Au Penthouse, Jadon Slater passa son pouce sur le lecteur biométrique. La porte s'ouvrit avec un sifflement doux. Il rentrait, une gueule de bois carabinée et l'odeur du parfum de Cordia imprégnée dans sa chemise.

- Camille ? appela-t-il, sa voix rauque trahissant sa fatigue et l'excès de whisky de la veille.

Pas de réponse. Pas de bruit de vaisselle dans la cuisine. Pas de radio en fond sonore. Juste un silence épais, pesant.

Il fronça les sourcils, desserrant sa cravate d'un geste agacé. Elle boudait. Parfait. Il n'avait pas la patience pour ses crises d'adolescente ce matin. Sa tête martelait, un écho sourd derrière ses yeux. Il s'attendait à la trouver recroquevillée dans leur chambre, attendant ses excuses.

Il se dirigea vers son bureau, l'endroit où il se sentait le plus en contrôle. Il poussa la porte en chêne massif.

La lumière du matin inondait la pièce, frappant directement le grand bureau en acajou. Et là, au centre de la surface immaculée, quelque chose brillait.

L'alliance.

Le cœur de Jadon rata un battement. Un réflexe purement physique, se dit-il. Il s'avança lentement, comme s'il approchait d'un animal dangereux. Sous la bague, il y avait un dossier bleu.

Il savait ce que c'était avant même de lire le titre.

Il prit le dossier. Demande de dissolution de mariage.

Il l'ouvrit. La signature de Camille était là, en bas de la page, une écriture fine, anguleuse, déterminée. Pas de ratures. Pas d'hésitation.

Une vague de chaleur monta le long de sa colonne vertébrale. Ce n'était pas de la peur. C'était de la colère. Une colère pure, incandescente. Comment osait-elle ? Après tout ce qu'il avait fait pour elle ? Il l'avait sortie de sa caravane pourrie, il lui avait donné un toit, un nom... Cette gratitude qu'il attendait en retour, elle la lui jetait au visage sous la forme d'un document légal. L'affront était total. Sa colère ne venait pas de la peur de la perdre, mais de l'humiliation d'être rejeté par quelqu'un qu'il considérait comme inférieur.

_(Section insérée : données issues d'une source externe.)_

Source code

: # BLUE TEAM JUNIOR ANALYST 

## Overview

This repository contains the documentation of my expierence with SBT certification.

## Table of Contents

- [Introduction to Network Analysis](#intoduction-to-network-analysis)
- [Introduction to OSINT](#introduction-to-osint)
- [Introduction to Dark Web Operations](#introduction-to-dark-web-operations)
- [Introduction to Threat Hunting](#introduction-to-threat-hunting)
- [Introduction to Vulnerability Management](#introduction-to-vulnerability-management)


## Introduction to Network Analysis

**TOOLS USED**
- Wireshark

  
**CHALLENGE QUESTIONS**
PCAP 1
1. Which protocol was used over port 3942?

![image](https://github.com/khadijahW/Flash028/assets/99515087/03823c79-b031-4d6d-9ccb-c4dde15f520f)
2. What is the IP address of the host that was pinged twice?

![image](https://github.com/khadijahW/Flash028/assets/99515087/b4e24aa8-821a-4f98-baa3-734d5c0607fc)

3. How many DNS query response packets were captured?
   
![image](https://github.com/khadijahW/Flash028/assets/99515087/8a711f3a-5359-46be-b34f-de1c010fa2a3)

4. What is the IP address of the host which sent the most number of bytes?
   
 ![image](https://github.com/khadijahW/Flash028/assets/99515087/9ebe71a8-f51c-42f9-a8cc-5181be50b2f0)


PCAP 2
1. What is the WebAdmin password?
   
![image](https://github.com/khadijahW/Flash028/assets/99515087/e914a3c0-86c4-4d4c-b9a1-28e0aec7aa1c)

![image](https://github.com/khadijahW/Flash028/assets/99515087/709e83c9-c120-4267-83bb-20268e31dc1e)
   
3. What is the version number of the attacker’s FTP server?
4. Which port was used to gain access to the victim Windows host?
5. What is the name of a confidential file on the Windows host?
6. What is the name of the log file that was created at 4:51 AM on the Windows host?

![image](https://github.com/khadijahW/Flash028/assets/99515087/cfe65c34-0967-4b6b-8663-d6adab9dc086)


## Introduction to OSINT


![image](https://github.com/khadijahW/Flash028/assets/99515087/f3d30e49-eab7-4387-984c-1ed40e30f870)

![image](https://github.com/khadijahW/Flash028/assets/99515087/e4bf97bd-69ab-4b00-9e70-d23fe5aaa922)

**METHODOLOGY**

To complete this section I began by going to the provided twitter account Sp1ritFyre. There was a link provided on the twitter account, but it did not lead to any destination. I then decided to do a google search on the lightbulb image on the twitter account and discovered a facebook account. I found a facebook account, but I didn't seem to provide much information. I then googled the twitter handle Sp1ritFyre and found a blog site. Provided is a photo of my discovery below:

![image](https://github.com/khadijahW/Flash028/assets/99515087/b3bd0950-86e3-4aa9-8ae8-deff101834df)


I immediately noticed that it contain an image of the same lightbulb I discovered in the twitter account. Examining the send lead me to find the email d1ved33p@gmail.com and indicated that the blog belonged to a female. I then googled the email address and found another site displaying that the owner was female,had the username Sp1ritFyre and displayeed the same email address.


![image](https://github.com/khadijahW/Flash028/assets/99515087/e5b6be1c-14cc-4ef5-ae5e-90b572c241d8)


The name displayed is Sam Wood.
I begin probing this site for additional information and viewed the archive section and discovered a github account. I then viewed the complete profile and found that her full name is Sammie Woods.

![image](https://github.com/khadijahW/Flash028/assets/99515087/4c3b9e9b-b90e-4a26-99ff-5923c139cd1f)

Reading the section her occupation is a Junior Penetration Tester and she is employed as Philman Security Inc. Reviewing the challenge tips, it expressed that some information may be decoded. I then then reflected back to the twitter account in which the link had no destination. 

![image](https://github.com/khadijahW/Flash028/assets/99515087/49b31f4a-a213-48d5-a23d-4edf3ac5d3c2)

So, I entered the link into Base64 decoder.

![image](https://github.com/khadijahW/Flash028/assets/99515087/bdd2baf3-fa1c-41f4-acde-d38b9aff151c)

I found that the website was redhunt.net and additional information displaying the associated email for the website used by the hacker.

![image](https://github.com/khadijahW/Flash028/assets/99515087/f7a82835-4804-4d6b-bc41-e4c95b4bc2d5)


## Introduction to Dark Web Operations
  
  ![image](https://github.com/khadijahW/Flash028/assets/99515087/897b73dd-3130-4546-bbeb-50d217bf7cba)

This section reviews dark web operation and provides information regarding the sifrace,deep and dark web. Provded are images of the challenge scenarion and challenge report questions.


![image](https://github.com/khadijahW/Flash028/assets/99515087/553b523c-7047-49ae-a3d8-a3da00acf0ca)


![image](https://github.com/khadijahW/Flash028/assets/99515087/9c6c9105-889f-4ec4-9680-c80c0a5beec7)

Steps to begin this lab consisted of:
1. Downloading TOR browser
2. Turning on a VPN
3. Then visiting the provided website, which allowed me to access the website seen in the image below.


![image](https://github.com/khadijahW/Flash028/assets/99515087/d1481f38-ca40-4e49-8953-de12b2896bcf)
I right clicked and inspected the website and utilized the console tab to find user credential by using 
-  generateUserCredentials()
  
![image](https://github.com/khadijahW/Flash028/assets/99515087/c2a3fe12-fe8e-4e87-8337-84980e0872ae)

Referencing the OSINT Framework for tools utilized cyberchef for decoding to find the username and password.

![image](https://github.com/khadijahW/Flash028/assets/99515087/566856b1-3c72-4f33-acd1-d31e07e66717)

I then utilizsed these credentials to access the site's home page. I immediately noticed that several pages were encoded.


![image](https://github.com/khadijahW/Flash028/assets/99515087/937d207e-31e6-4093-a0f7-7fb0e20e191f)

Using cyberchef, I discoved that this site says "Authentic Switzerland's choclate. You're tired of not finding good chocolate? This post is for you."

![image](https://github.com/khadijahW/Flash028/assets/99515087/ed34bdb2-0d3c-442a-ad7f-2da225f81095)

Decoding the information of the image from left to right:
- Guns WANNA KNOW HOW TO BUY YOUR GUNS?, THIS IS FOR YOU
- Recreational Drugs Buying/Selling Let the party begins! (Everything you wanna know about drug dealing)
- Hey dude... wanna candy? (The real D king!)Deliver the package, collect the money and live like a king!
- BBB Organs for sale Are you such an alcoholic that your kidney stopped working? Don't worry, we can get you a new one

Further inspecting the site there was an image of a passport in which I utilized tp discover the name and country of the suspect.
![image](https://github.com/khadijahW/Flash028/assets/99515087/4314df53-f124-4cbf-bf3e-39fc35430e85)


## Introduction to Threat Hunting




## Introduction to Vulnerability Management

Il balaya la pièce du regard, s'attendant à la voir surgir d'un coin pour lui annoncer que ce n'était qu'une mauvaise blague. Mais l'appartement était vide. Vraiment vide. Il monta les escaliers quatre à quatre. Sa penderie était à moitié vide. Ses affaires de toilette avaient disparu de la salle de bain.

Elle était vraiment partie.

Il redescendit, le dossier froissé dans sa main. Une sensation étrange, glaciale, s'insinuait dans sa poitrine. Ce n'était pas seulement de la colère. C'était de la panique. Une panique irrationnelle qu'il refusa d'admettre.

Il fixa la porte close. Il se souvint de son regard la veille au soir, lorsqu'elle avait quitté la fête. Ce n'était pas le regard d'une femme blessée. C'était le regard d'une femme qui partait en guerre.

Qui était cette femme qu'il avait épousée ?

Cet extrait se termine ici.